> [Information]:
○ ○ ○ ○ ○ ○ ○

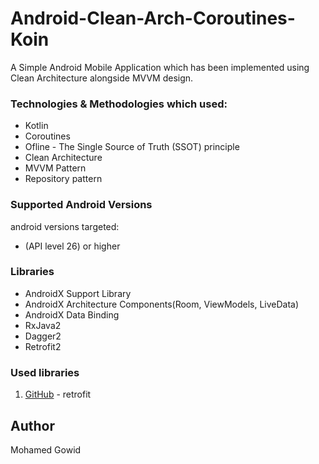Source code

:# Android-Clean-Arch-Coroutines-Koin

A Simple Android Mobile Application which has been implemented using Clean Architecture alongside MVVM design.


### Technologies & Methodologies which used:

- Kotlin
- Coroutines
- Ofline - The Single Source of Truth (SSOT) principle
- Clean Architecture
- MVVM Pattern
- Repository pattern


### Supported Android Versions

android versions targeted:

- (API level 26) or higher


### Libraries
- AndroidX Support Library
- AndroidX Architecture Components(Room, ViewModels, LiveData)
- AndroidX Data Binding
- RxJava2
- Dagger2
- Retrofit2


### Used libraries

1. [GitHub](http://square.github.io/retrofit/) - retrofit


## Author
Mohamed Gowid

○ ○ ○ ○ ○ ○ ○

> [Try it]:
Your reply should hold every line above exactly as written and none of the pictures.

> [Reply]:
Source code

:# Android-Clean-Arch-Coroutines-Koin

A Simple Android Mobile Application which has been implemented using Clean Architecture alongside MVVM design.


### Technologies & Methodologies which used:

- Kotlin
- Coroutines
- Ofline - The Single Source of Truth (SSOT) principle
- Clean Architecture
- MVVM Pattern
- Repository pattern


### Supported Android Versions

android versions targeted:

- (API level 26) or higher


### Libraries
- AndroidX Support Library
- AndroidX Architecture Components(Room, ViewModels, LiveData)
- AndroidX Data Binding
- RxJava2
- Dagger2
- Retrofit2


### Used libraries

1. [GitHub](http://square.github.io/retrofit/) - retrofit


## Author
Mohamed Gowid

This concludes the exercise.